WORK TO BE COMPLETED >> This exercise asks for the entries below to be printed exactly.

──────── INFORMATION GIVEN ────────

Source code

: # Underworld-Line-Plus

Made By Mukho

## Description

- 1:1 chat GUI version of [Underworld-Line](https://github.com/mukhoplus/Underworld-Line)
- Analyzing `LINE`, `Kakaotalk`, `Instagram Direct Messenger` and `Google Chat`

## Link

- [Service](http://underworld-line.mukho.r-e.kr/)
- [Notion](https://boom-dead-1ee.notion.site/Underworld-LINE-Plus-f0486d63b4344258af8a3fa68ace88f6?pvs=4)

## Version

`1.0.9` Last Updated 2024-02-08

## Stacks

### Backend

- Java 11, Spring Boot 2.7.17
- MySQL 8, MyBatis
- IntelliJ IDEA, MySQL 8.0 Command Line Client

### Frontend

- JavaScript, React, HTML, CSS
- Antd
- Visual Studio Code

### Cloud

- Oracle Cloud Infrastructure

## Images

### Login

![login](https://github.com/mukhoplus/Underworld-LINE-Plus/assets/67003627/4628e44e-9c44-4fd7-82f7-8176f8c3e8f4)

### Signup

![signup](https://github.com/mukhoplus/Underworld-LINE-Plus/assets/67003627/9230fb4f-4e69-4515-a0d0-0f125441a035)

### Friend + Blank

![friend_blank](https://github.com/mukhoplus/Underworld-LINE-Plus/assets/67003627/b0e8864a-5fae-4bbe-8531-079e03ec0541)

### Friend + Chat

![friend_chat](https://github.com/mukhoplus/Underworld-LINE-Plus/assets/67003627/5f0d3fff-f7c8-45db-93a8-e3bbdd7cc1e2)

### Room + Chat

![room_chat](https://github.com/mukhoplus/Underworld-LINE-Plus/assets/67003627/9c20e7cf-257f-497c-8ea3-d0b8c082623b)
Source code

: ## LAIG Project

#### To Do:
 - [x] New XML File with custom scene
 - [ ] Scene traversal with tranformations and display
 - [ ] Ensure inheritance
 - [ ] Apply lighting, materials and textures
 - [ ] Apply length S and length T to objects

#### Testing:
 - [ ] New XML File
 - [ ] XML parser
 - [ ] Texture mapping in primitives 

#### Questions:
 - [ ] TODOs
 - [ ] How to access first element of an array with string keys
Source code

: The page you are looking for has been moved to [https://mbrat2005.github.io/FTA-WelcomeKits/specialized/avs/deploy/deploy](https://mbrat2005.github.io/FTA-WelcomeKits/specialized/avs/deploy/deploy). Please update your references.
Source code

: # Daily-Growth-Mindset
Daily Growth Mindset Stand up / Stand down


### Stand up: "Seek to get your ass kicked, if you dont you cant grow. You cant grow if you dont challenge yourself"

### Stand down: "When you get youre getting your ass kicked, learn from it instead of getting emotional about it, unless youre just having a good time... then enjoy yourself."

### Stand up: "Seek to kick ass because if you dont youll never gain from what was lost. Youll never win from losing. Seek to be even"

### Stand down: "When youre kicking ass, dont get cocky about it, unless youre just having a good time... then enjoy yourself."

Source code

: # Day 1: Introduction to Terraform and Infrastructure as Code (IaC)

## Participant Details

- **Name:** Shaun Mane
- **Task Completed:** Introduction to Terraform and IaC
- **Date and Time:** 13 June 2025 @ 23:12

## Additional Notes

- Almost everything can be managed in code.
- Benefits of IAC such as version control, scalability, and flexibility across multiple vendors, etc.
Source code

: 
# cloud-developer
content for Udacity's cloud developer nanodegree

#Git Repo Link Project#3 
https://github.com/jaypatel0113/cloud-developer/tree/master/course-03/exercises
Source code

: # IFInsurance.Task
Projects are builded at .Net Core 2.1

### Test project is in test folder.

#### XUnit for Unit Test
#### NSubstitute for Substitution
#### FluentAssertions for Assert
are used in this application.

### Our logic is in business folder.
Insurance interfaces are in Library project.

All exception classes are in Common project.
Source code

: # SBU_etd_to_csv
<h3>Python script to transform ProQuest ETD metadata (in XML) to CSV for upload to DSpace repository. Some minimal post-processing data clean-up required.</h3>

────────

RESPONSE >>
Source code

: # Underworld-Line-Plus

Made By Mukho

## Description

- 1:1 chat GUI version of [Underworld-Line](https://github.com/mukhoplus/Underworld-Line)
- Analyzing `LINE`, `Kakaotalk`, `Instagram Direct Messenger` and `Google Chat`

## Link

- [Service](http://underworld-line.mukho.r-e.kr/)
- [Notion](https://boom-dead-1ee.notion.site/Underworld-LINE-Plus-f0486d63b4344258af8a3fa68ace88f6?pvs=4)

## Version

`1.0.9` Last Updated 2024-02-08

## Stacks

### Backend

- Java 11, Spring Boot 2.7.17
- MySQL 8, MyBatis
- IntelliJ IDEA, MySQL 8.0 Command Line Client

### Frontend

- JavaScript, React, HTML, CSS
- Antd
- Visual Studio Code

### Cloud

- Oracle Cloud Infrastructure

## Images

### Login

![login](https://github.com/mukhoplus/Underworld-LINE-Plus/assets/67003627/4628e44e-9c44-4fd7-82f7-8176f8c3e8f4)

### Signup

![signup](https://github.com/mukhoplus/Underworld-LINE-Plus/assets/67003627/9230fb4f-4e69-4515-a0d0-0f125441a035)

### Friend + Blank

![friend_blank](https://github.com/mukhoplus/Underworld-LINE-Plus/assets/67003627/b0e8864a-5fae-4bbe-8531-079e03ec0541)

### Friend + Chat

![friend_chat](https://github.com/mukhoplus/Underworld-LINE-Plus/assets/67003627/5f0d3fff-f7c8-45db-93a8-e3bbdd7cc1e2)

### Room + Chat

![room_chat](https://github.com/mukhoplus/Underworld-LINE-Plus/assets/67003627/9c20e7cf-257f-497c-8ea3-d0b8c082623b)
Source code

: ## LAIG Project

#### To Do:
 - [x] New XML File with custom scene
 - [ ] Scene traversal with tranformations and display
 - [ ] Ensure inheritance
 - [ ] Apply lighting, materials and textures
 - [ ] Apply length S and length T to objects

#### Testing:
 - [ ] New XML File
 - [ ] XML parser
 - [ ] Texture mapping in primitives 

#### Questions:
 - [ ] TODOs
 - [ ] How to access first element of an array with string keys
Source code

: The page you are looking for has been moved to [https://mbrat2005.github.io/FTA-WelcomeKits/specialized/avs/deploy/deploy](https://mbrat2005.github.io/FTA-WelcomeKits/specialized/avs/deploy/deploy). Please update your references.
Source code

: # Daily-Growth-Mindset
Daily Growth Mindset Stand up / Stand down


### Stand up: "Seek to get your ass kicked, if you dont you cant grow. You cant grow if you dont challenge yourself"

### Stand down: "When you get youre getting your ass kicked, learn from it instead of getting emotional about it, unless youre just having a good time... then enjoy yourself."

### Stand up: "Seek to kick ass because if you dont youll never gain from what was lost. Youll never win from losing. Seek to be even"

### Stand down: "When youre kicking ass, dont get cocky about it, unless youre just having a good time... then enjoy yourself."

Source code

: # Day 1: Introduction to Terraform and Infrastructure as Code (IaC)

## Participant Details

- **Name:** Shaun Mane
- **Task Completed:** Introduction to Terraform and IaC
- **Date and Time:** 13 June 2025 @ 23:12

## Additional Notes

- Almost everything can be managed in code.
- Benefits of IAC such as version control, scalability, and flexibility across multiple vendors, etc.
Source code

: 
# cloud-developer
content for Udacity's cloud developer nanodegree

#Git Repo Link Project#3 
https://github.com/jaypatel0113/cloud-developer/tree/master/course-03/exercises
Source code

: # IFInsurance.Task
Projects are builded at .Net Core 2.1

### Test project is in test folder.

#### XUnit for Unit Test
#### NSubstitute for Substitution
#### FluentAssertions for Assert
are used in this application.

### Our logic is in business folder.
Insurance interfaces are in Library project.

All exception classes are in Common project.
Source code

: # SBU_etd_to_csv
<h3>Python script to transform ProQuest ETD metadata (in XML) to CSV for upload to DSpace repository. Some minimal post-processing data clean-up required.</h3>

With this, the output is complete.